WORK TO COMPLETE =>
Look for "## Performance Optimization" in the records below, then copy that line and every line after it, exactly and with nothing added.

SUPPLIED RECORDS =>
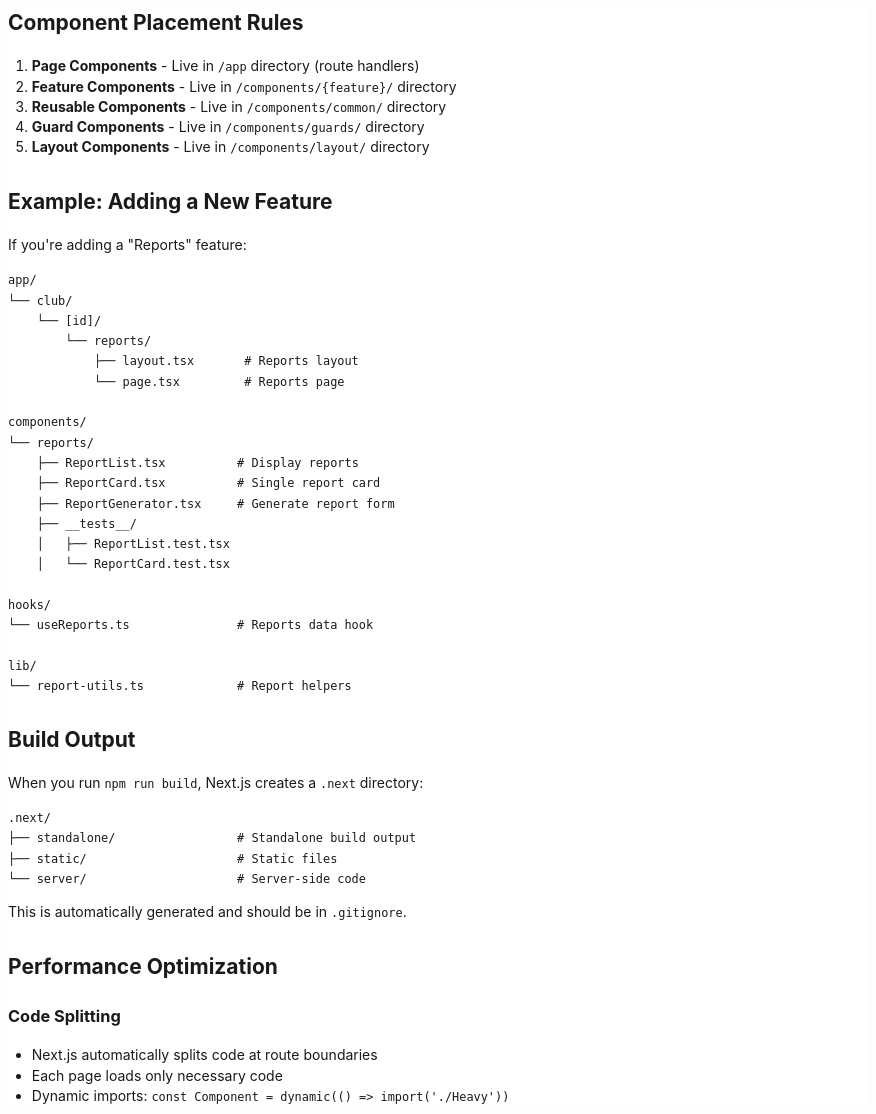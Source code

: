 ## Component Placement Rules

1. **Page Components** - Live in `/app` directory (route handlers)
2. **Feature Components** - Live in `/components/{feature}/` directory
3. **Reusable Components** - Live in `/components/common/` directory
4. **Guard Components** - Live in `/components/guards/` directory
5. **Layout Components** - Live in `/components/layout/` directory

## Example: Adding a New Feature

If you're adding a "Reports" feature:

```
app/
└── club/
    └── [id]/
        └── reports/
            ├── layout.tsx       # Reports layout
            └── page.tsx         # Reports page

components/
└── reports/
    ├── ReportList.tsx          # Display reports
    ├── ReportCard.tsx          # Single report card
    ├── ReportGenerator.tsx     # Generate report form
    ├── __tests__/
    │   ├── ReportList.test.tsx
    │   └── ReportCard.test.tsx

hooks/
└── useReports.ts               # Reports data hook

lib/
└── report-utils.ts             # Report helpers
```

## Build Output

When you run `npm run build`, Next.js creates a `.next` directory:

```
.next/
├── standalone/                 # Standalone build output
├── static/                     # Static files
└── server/                     # Server-side code
```

This is automatically generated and should be in `.gitignore`.

## Performance Optimization

### Code Splitting
- Next.js automatically splits code at route boundaries
- Each page loads only necessary code
- Dynamic imports: `const Component = dynamic(() => import('./Heavy'))`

TASK RESPONSE =>
## Performance Optimization

### Code Splitting
- Next.js automatically splits code at route boundaries
- Each page loads only necessary code
- Dynamic imports: `const Component = dynamic(() => import('./Heavy'))`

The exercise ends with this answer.